"You are a sailor," Mikhail Gorbachev said in a friendly aside to George Bush as they began their discussion of German unification in the White House last week. "You will understand that if one anchor is good, two anchors are better."

The Soviet leader then launched into a long and rambling argument that a unified Germany should belong simultaneously to the Warsaw Pact and NATO. But it was the imaged introduction about anchors, and Bush's response, that captured for some of the American and Soviet officials in the room the chemistry of the still evolving relationship between the two leaders that has made this meeting a summit with a difference.

Bush's response was a firm rejection. But the president was careful to explain his reasoning in full and friendly fashion, beginning by saying that it was precisely because he did not understand "how two anchors could work" that he wanted to persuade Gorbachev that German membership in NATO alone was a better idea.

"When people read the record of the conversations of the Washington summit in the future, they will see that they were quite different than previous talks between Soviet and American leaders," said one senior administration official yesterday on the basis of detailed briefings on the White House conversations.

"These two men now know that in a long-term relationship they can make their countries cooperative partners instead of hostile enemies, if they can manage German unification and agree on what the future of Europe should be," the official added. "By the time George Bush leaves the White House, he could be dealing with the Soviet president as he would {with} a friendly West European nation."

Bush and Gorbachev reached no agreement on Germany in their two days of White House talks. Yesterday, during more relaxed meetings at Camp David, German unification was again discussed, but Bush on his return to Washington last night merely said the two leaders had exchanged views on the subject. Their earlier conversations had established this as the most important question and area of differences on their agenda.

Bush reportedly was not discouraged over the impasse on the German issue, which U.S. officials said would continue to dominate superpower relations for months to come as Bush attempts to persuade Gorbachev that U.S.-Soviet cooperation is both possible and vital in managing security issues arising out of unification.

But U.S. officials emerged from the White House talks without a clear sense of the priority that Gorbachev really places on the German issue as he confronts deepening economic problems and growing political challenges at home.

The Soviet president was noticeably distracted during the conversations and not as well prepared for them as he was for his meeting with Bush in Malta or in his summits with former president Ronald Reagan, according to one summit participant.

"He was still as confident and dynamic as ever," this source said, "but he did not display the grasp of detail and of the general subjects that we have come to expect.
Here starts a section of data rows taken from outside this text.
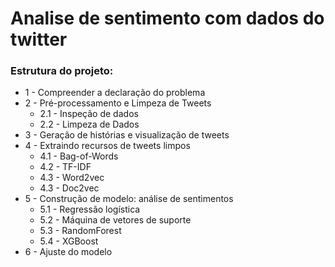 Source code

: # Analise de sentimento com dados do twitter

### Estrutura do projeto:

* 1 - Compreender a declaração do problema
* 2 - Pré-processamento e Limpeza de Tweets
    * 2.1 - Inspeção de dados
    * 2.2 - Limpeza de Dados
* 3 - Geração de histórias e visualização de tweets
* 4 - Extraindo recursos de tweets limpos
    * 4.1 - Bag-of-Words
    * 4.2 - TF-IDF
    * 4.3 - Word2vec
    * 4.3 - Doc2vec
* 5 - Construção de modelo: análise de sentimentos
    * 5.1 - Regressão logística
    * 5.2 - Máquina de vetores de suporte
    * 5.3 - RandomForest
    * 5.4 - XGBoost
* 6 - Ajuste do modelo
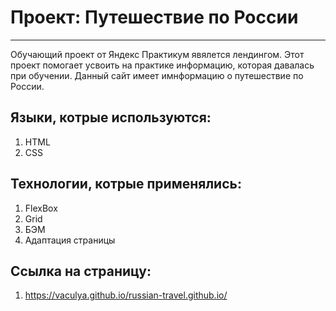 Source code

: # Проект: Путешествие по России
------
Обучающий проект от Яндекс  Практикум явялется лендингом.
Этот проект помогает усвоить на практике информацию, которая давалась при обучении.
Данный сайт имеет имнформацию о путешествие по России.

## Языки, котрые используются:
  1. HTML
  2. CSS

## Технологии, котрые применялись:
  1. FlexBox
  2. Grid
  3. БЭМ
  4. Адаптация страницы

## Ссылка на страницу:
  1. https://vaculya.github.io/russian-travel.github.io/


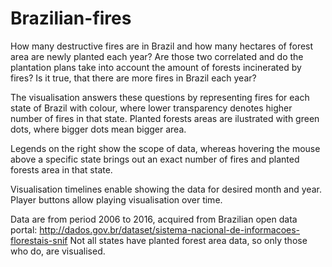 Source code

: # Brazilian-fires

How many destructive fires are in Brazil and how many hectares of forest area are newly planted each year? Are those two correlated and do the plantation plans take into account the amount of forests incinerated by fires? Is it true, that there are more fires in Brazil each year?

The visualisation answers these questions by representing fires for each state of Brazil with colour, where lower transparency denotes higher number of fires in that state.
Planted forests areas are ilustrated with green dots, where bigger dots mean bigger area.

Legends on the right show the scope of data, whereas hovering the mouse above a specific state brings out an exact number of fires and planted forests area in that state.

Visualisation timelines enable showing the data for desired month and year. Player buttons allow playing visualisation over time.

Data are from period 2006 to 2016, acquired from Brazilian open data portal: http://dados.gov.br/dataset/sistema-nacional-de-informacoes-florestais-snif
Not all states have planted forest area data, so only those who do, are visualised. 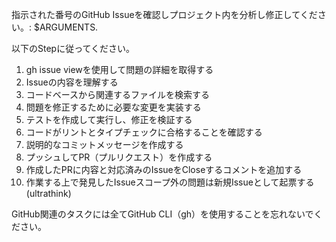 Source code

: 指示された番号のGitHub Issueを確認しプロジェクト内を分析し修正してください。: $ARGUMENTS.

以下のStepに従ってください。

1. gh issue viewを使用して問題の詳細を取得する
2. Issueの内容を理解する
3. コードベースから関連するファイルを検索する
4. 問題を修正するために必要な変更を実装する
5. テストを作成して実行し、修正を検証する
6. コードがリントとタイプチェックに合格することを確認する
7. 説明的なコミットメッセージを作成する
8. プッシュしてPR（プルリクエスト）を作成する
9. 作成したPRに内容と対応済みのIssueをCloseするコメントを追加する
10. 作業する上で発見したIssueスコープ外の問題は新規Issueとして起票する(ultrathink)

GitHub関連のタスクには全てGitHub CLI（gh）を使用することを忘れないでください。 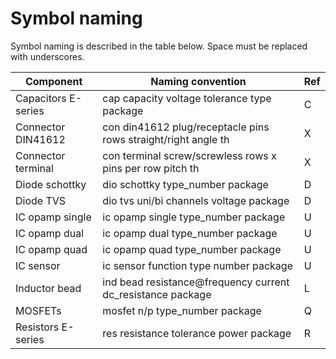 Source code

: # Symbol naming

Symbol naming is described in the table below.
Space must be replaced with underscores.

| Component           | Naming convention                                              | Ref |
|---------------------|----------------------------------------------------------------|-----|
| Capacitors E-series | cap capacity voltage tolerance type package                    | C   |
| Connector DIN41612  | con din41612 plug/receptacle pins rows straight/right angle th | X   |
| Connector terminal  | con terminal screw/screwless rows x pins per row pitch th      | X   |
| Diode schottky      | dio schottky type_number package                               | D   |
| Diode TVS           | dio tvs uni/bi channels voltage package                        | D   |
| IC opamp single     | ic opamp single type_number package                            | U   |
| IC opamp dual       | ic opamp dual type_number package                              | U   |
| IC opamp quad       | ic opamp quad type_number package                              | U   |
| IC sensor           | ic sensor function type number package                         | U   |
| Inductor bead       | ind bead resistance@frequency current dc_resistance package    | L   |
| MOSFETs             | mosfet n/p type_number package                                 | Q   |
| Resistors E-series  | res resistance tolerance power package                         | R   |
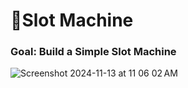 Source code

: # 🎰Slot Machine

### Goal: Build a Simple Slot Machine

![Screenshot 2024-11-13 at 11 06 02 AM](https://github.com/user-attachments/assets/fed5603d-86c0-44d1-ad5d-67c1b33bad19)
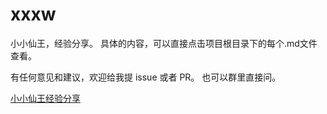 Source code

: # xxxw

小小仙王，经验分享。
具体的内容，可以直接点击项目根目录下的每个.md文件查看。

有任何意见和建议，欢迎给我提 issue 或者 PR。
也可以群里直接问。

[小小仙王经验分享](小小仙王经验分享.md) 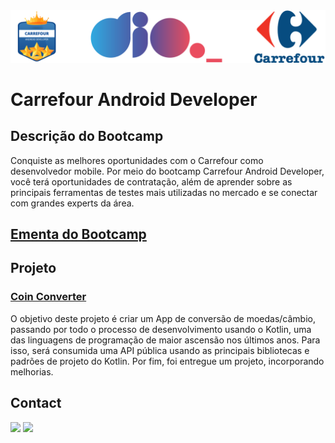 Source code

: <img alt="logo Bootcamp Carrefour Android Developer" src="https://github.com/joaomhernandes/DIO_Activities/blob/main/Assets/CarrefourAndroidDeveloper.svg" style="width: 30%, height: auto, margin-left: auto, margin-left: auto" />

# Carrefour Android Developer

## Descrição do Bootcamp

Conquiste as melhores oportunidades com o Carrefour como desenvolvedor mobile. Por meio do bootcamp Carrefour Android Developer, você terá oportunidades de contratação, além de aprender sobre as principais ferramentas de testes mais utilizadas no mercado e se conectar com grandes experts da área.

## [Ementa do Bootcamp](https://github.com/joaomhernandes/DIO_Activities/blob/main/Assets/EmentaCarrefourAndroidDeveloper.md)

## Projeto

### [Coin Converter](https://github.com/joaomhernandes/DIO_Activities/tree/main/Carrefour%20Android%20Developer/coin-converter)

O objetivo deste projeto é criar um App de conversão de moedas/câmbio, passando por todo o processo de desenvolvimento usando o Kotlin, uma das linguagens de programação de maior ascensão nos últimos anos. Para isso, será consumida uma API pública usando as principais bibliotecas e padrões de projeto do Kotlin. Por fim, foi entregue um projeto, incorporando melhorias.


## Contact

<a href="https://www.linkedin.com/in/joão-maurício-hernandes-carrenho/" target="_blank"><img src="https://img.shields.io/badge/-LinkedIn-%230077B5?style=for-the-badge&logo=linkedin&logoColor=white" target="_blank"></a> <a href="https://github.com/joaomhernandes" target="_blank"><img src="https://img.shields.io/github/followers/joaomhernandes?label=Joaomhernandes&style=for-the-badge" target="_blank"></a>  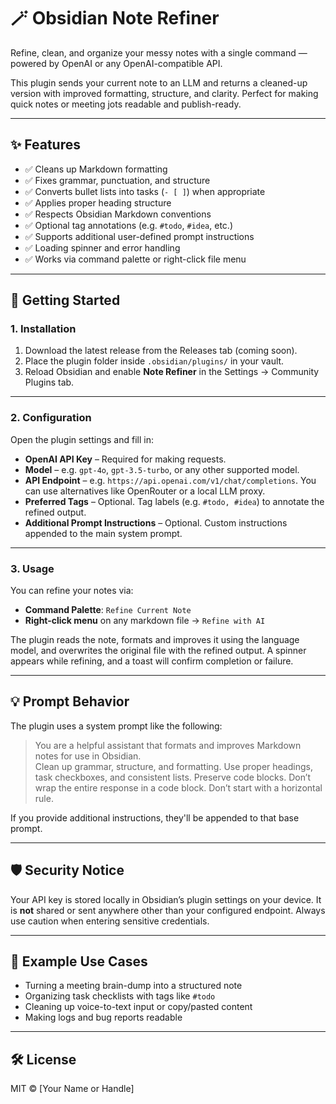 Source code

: # 🪄 Obsidian Note Refiner

Refine, clean, and organize your messy notes with a single command — powered by OpenAI or any OpenAI-compatible API.

This plugin sends your current note to an LLM and returns a cleaned-up version with improved formatting, structure, and clarity. Perfect for making quick notes or meeting jots readable and publish-ready.

---

## ✨ Features

- ✅ Cleans up Markdown formatting
- ✅ Fixes grammar, punctuation, and structure
- ✅ Converts bullet lists into tasks (`- [ ]`) when appropriate
- ✅ Applies proper heading structure
- ✅ Respects Obsidian Markdown conventions
- ✅ Optional tag annotations (e.g. `#todo`, `#idea`, etc.)
- ✅ Supports additional user-defined prompt instructions
- ✅ Loading spinner and error handling
- ✅ Works via command palette or right-click file menu

---

## 🚀 Getting Started

### 1. Installation

1. Download the latest release from the Releases tab (coming soon).
2. Place the plugin folder inside `.obsidian/plugins/` in your vault.
3. Reload Obsidian and enable **Note Refiner** in the Settings → Community Plugins tab.

---

### 2. Configuration

Open the plugin settings and fill in:

- **OpenAI API Key** – Required for making requests.
- **Model** – e.g. `gpt-4o`, `gpt-3.5-turbo`, or any other supported model.
- **API Endpoint** – e.g. `https://api.openai.com/v1/chat/completions`. You can use alternatives like OpenRouter or a local LLM proxy.
- **Preferred Tags** – Optional. Tag labels (e.g. `#todo, #idea`) to annotate the refined output.
- **Additional Prompt Instructions** – Optional. Custom instructions appended to the main system prompt.

---

### 3. Usage

You can refine your notes via:

- **Command Palette**: `Refine Current Note`
- **Right-click menu** on any markdown file → `Refine with AI`

The plugin reads the note, formats and improves it using the language model, and overwrites the original file with the refined output. A spinner appears while refining, and a toast will confirm completion or failure.

---

## 💡 Prompt Behavior

The plugin uses a system prompt like the following:

> You are a helpful assistant that formats and improves Markdown notes for use in Obsidian.  
> Clean up grammar, structure, and formatting. Use proper headings, task checkboxes, and consistent lists. Preserve code blocks. Don’t wrap the entire response in a code block. Don’t start with a horizontal rule.

If you provide additional instructions, they'll be appended to that base prompt.

---

## 🛡️ Security Notice

Your API key is stored locally in Obsidian’s plugin settings on your device. It is **not** shared or sent anywhere other than your configured endpoint. Always use caution when entering sensitive credentials.

---

## 🧪 Example Use Cases

- Turning a meeting brain-dump into a structured note
- Organizing task checklists with tags like `#todo`
- Cleaning up voice-to-text input or copy/pasted content
- Making logs and bug reports readable

---

## 🛠️ License

MIT © [Your Name or Handle]
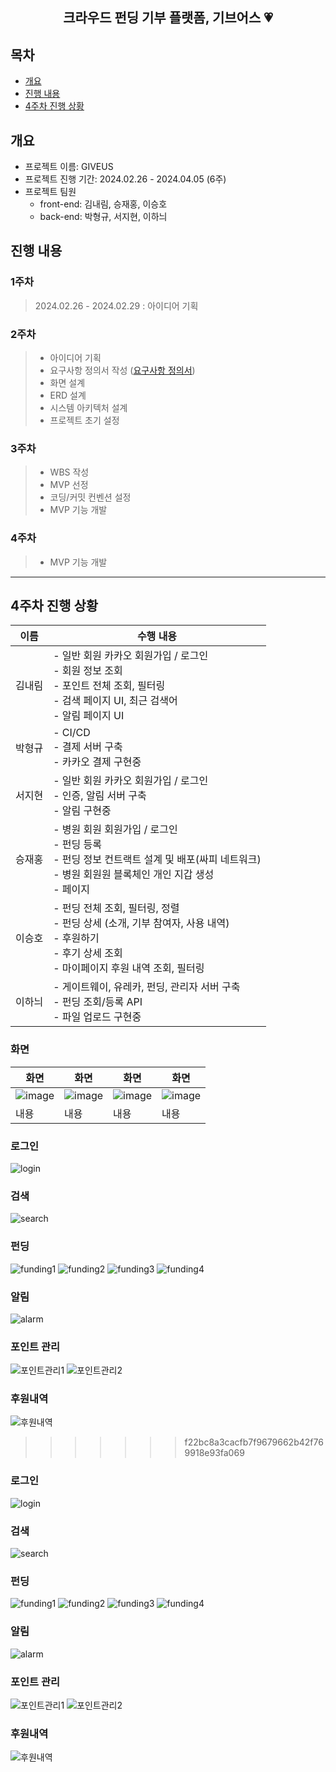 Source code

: <div align="center">
<h2> 크라우드 펀딩 기부 플랫폼, 기브어스 💗 </h2>
</div>

## 목차
- [개요](#개요)
- [진행 내용](#진행-내용)
- [4주차 진행 상황](#4주차-진행-상황)

## 개요
- 프로젝트 이름: GIVEUS
- 프로젝트 진행 기간: 2024.02.26 - 2024.04.05 (6주)
- 프로젝트 팀원
    - front-end: 김내림, 승재홍, 이승호
    - back-end:  박형규, 서지현, 이하늬

## 진행 내용
### 1주차
>2024.02.26 - 2024.02.29 : 아이디어 기획
### 2주차
> - 아이디어 기획
> - 요구사항 정의서 작성 ([요구사항 정의서](https://yihoney.notion.site/1e21e94591c1482d99f7bac8f5a79649?pvs=4))<br>
> - 화면 설계
> - ERD 설계
> - 시스템 아키텍처 설계
> - 프로젝트 초기 설정
### 3주차
> - WBS 작성
> - MVP 선정
> - 코딩/커밋 컨벤션 설정
> - MVP 기능 개발
### 4주차
> - MVP 기능 개발

---
## 4주차 진행 상황


| 이름  | 수행 내용                                                                                                |
|-----|------------------------------------------------------------------------------------------------------|
| 김내림 | - 일반 회원 카카오 회원가입 / 로그인<br>- 회원 정보 조회<br>- 포인트 전체 조회, 필터링<br>- 검색 페이지 UI, 최근 검색어<br>- 알림 페이지 UI       |
| 박형규 | - CI/CD<br>- 결제 서버 구축<br>- 카카오 결제 구현중                                                                |
| 서지현 | - 일반 회원 카카오 회원가입 / 로그인<br>- 인증, 알림 서버 구축<br>- 알림 구현중                                                 |
| 승재홍 | - 병원 회원 회원가입 / 로그인<br>- 펀딩 등록<br>- 펀딩 정보 컨트랙트 설계 및 배포(싸피 네트워크)<br>- 병원 회원원 블록체인 개인 지갑 생성<br>-  페이지                                                                                |
| 이승호 | - 펀딩 전체 조회, 필터링, 정렬<br>- 펀딩 상세 (소개, 기부 참여자, 사용 내역)<br>- 후원하기<br>- 후기 상세 조회 <br>- 마이페이지 후원 내역 조회, 필터링 |
| 이하늬 | - 게이트웨이, 유레카, 펀딩, 관리자 서버 구축<br>- 펀딩 조회/등록 API<br>- 파일 업로드 구현중                                        |


### 화면

|화면|화면|화면|화면|
|--|--|--|--|
| ![image]() |![image]()|![image]()|![image]()|
|내용|내용|내용|내용|

### 로그인

![login](/uploads/40fcd37eb1d0fcddf080977a803304be/login.png)

### 검색

![search](/uploads/548c84db7e6485f4a7a2876a00e2f925/search.png)

### 펀딩

![funding1](/uploads/507f1b53585af38d20a49baff90a5292/funding1.png)
![funding2](/uploads/910490afe9632088d24e5031c7c0d344/funding2.png)
![funding3](/uploads/588592f45ee15a9ec473cdebdd41864a/funding3.png)
![funding4](/uploads/ea453996f5859c212c71c6c58df33435/funding4.png)

### 알림

![alarm](/uploads/9634f2b1116d10c97a1828b70f87096a/alarm.png)

### 포인트 관리

![포인트관리1](/uploads/e294ffac8c4e399f6c2c1d3832e0503f/포인트관리1.png)
![포인트관리2](/uploads/f15e894b8ee67d5f4afc2e77779c1e03/포인트관리2.png)

### 후원내역

![후원내역](/uploads/e7058ea9d8db6089ca8bd973275f4a59/후원내역.png)
>>>>>>> f22bc8a3cacfb7f9679662b42f769918e93fa069


### 로그인

![login](/uploads/40fcd37eb1d0fcddf080977a803304be/login.png)

### 검색

![search](/uploads/548c84db7e6485f4a7a2876a00e2f925/search.png)

### 펀딩

![funding1](/uploads/507f1b53585af38d20a49baff90a5292/funding1.png)
![funding2](/uploads/910490afe9632088d24e5031c7c0d344/funding2.png)
![funding3](/uploads/588592f45ee15a9ec473cdebdd41864a/funding3.png)
![funding4](/uploads/ea453996f5859c212c71c6c58df33435/funding4.png)

### 알림

![alarm](/uploads/9634f2b1116d10c97a1828b70f87096a/alarm.png)

### 포인트 관리

![포인트관리1](/uploads/e294ffac8c4e399f6c2c1d3832e0503f/포인트관리1.png)
![포인트관리2](/uploads/f15e894b8ee67d5f4afc2e77779c1e03/포인트관리2.png)

### 후원내역

![후원내역](/uploads/e7058ea9d8db6089ca8bd973275f4a59/후원내역.png)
And there seemed to be a large gap between the political level and the advisers in the Soviet delegation."

The political level -- essentially Gorbachev and Foreign Minister Eduard Shevardnadze -- repeatedly voiced flexibility and eagerness to push ahead in the Vienna talks on Conventional Forces in Europe (CFE). They surprised the Americans, for example, by accepting with little discussion a U.S. proposal to condition the holding of the 35-nation pan-European summit Gorbachev has proposed on a successful conclusion of the CFE talks in Viennna.

But the Soviet Foreign and Defense Ministry officials on the delegation emphasized problems rather than possibilities when they spoke to their American counterparts. At one meeting of the delegations, Gorbachev appeared to react with surprise when a Soviet official outlined Moscow's toughened, negative stance on the U.S. "Open Skies" proposal that both military blocs conduct mutual aerial reconnaissance.

In the 2 1/2 hours of White House discussions devoted to Germany and European security issues, Gorbachev did not advance beyond his proposal for German membership in both alliances, repeating his reference to two anchors several times and asking Bush to understand the difficult political problems that unification poses for the Soviet people.

He did not raise the idea that Moscow might accept a unified Germany joining the political arm of the North Atlantic Treaty Organization as long as the Germans stayed out of the alliance's integrated military command -- "the French model" of NATO membership that Gorbachev referred to in a Moscow press conference on May 25. Nor did he seek assurances that special limitations would apply to the size of a united Germany's armed forces.

The U.S. delegation had been prepared to reject both ideas but saw no point in raising them when Gorbachev did not. U.S. officials were also struck that Gorbachev did not repeat in the White House talks the irritable, defiant warnings against any Western attempts to "dictate" to the Soviet Union that he made in a press conference in Ottawa on Wednesday, just before he flew to Washington.

The friendly, at times joking manner Gorbachev and Shevardnadze adopted in their private Washington talks contrasted sharply with the Ottawa performance. At the end of Friday's formal signing of U.S.-Soviet agreements, Shevardnadze walked past a group of U.S. officials and told them to read again the text of a minor accord on maritime activities.

"Now that it is signed," the Soviet diplomat said, "you should know that it cuts both our navies by 50 percent." The American group joined his hearty laughter a moment later.